_AIM OF THE TASK:_ Pick out all lines with the word "version" from the records that follow.

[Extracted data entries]
——

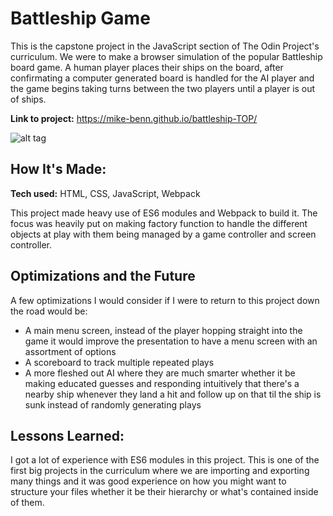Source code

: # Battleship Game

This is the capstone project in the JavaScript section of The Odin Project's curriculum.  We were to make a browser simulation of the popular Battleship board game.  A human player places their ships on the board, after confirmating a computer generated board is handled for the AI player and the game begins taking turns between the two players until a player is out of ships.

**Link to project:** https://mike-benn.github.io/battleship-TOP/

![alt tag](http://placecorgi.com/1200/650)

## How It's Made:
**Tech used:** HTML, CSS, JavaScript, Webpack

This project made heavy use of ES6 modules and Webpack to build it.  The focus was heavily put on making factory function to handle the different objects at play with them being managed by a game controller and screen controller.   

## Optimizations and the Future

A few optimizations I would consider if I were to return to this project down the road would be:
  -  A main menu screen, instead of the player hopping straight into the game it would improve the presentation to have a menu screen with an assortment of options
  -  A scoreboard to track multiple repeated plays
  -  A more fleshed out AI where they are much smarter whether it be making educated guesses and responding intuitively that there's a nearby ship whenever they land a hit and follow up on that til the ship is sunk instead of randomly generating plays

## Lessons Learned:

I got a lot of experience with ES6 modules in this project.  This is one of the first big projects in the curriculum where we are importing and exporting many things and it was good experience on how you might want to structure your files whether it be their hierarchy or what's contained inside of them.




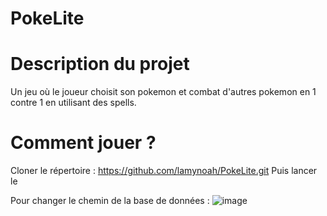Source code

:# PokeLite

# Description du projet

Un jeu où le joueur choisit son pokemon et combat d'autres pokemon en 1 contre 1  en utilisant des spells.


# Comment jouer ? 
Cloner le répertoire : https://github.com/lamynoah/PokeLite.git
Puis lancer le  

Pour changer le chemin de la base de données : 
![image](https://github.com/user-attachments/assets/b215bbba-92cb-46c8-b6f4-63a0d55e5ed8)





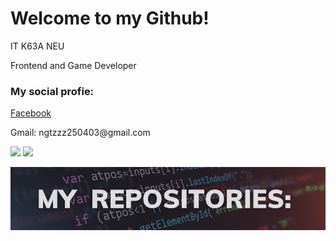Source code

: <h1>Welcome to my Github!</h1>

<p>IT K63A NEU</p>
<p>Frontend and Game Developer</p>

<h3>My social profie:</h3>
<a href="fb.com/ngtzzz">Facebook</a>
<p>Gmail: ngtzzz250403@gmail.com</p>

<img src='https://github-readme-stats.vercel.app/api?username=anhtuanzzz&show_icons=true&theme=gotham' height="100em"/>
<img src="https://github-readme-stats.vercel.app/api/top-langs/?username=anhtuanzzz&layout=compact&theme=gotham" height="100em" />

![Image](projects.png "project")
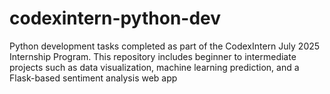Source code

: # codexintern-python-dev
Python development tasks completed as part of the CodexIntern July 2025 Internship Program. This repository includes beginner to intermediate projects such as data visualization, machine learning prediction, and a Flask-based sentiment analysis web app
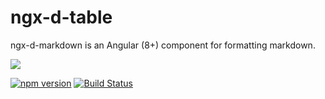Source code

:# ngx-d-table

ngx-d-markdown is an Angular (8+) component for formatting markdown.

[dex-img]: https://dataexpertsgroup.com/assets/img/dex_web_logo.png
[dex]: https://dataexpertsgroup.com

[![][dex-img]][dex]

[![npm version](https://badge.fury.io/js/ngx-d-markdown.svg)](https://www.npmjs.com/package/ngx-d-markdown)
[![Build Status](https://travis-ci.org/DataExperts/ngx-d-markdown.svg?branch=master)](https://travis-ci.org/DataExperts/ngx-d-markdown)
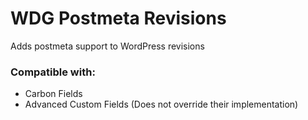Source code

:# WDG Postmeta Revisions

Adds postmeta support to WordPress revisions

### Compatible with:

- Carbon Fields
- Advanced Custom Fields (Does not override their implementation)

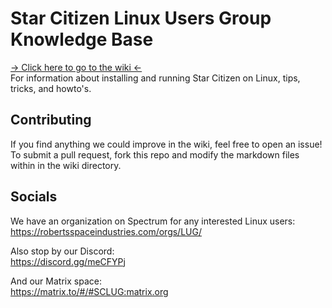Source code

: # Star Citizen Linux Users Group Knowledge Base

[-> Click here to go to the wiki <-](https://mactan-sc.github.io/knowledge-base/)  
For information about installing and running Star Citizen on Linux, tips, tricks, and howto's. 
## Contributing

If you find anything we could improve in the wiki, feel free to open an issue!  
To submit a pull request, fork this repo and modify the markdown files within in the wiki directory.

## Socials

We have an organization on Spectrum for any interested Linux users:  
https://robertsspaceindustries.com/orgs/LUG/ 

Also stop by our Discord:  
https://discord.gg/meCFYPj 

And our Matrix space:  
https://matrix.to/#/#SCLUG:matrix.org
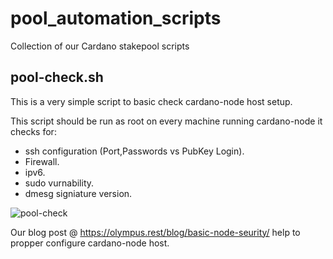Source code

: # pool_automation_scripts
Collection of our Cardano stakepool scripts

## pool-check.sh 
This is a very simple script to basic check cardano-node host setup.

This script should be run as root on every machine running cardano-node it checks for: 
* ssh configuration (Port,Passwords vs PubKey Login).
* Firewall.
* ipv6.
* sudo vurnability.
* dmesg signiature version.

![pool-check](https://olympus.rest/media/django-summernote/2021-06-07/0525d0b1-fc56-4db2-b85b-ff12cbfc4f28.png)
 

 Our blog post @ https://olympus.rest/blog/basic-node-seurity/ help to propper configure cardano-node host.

——

_TASK RESULT:_
[![npm version](https://badge.fury.io/js/ngx-d-markdown.svg)](https://www.npmjs.com/package/ngx-d-markdown)
* dmesg signiature version.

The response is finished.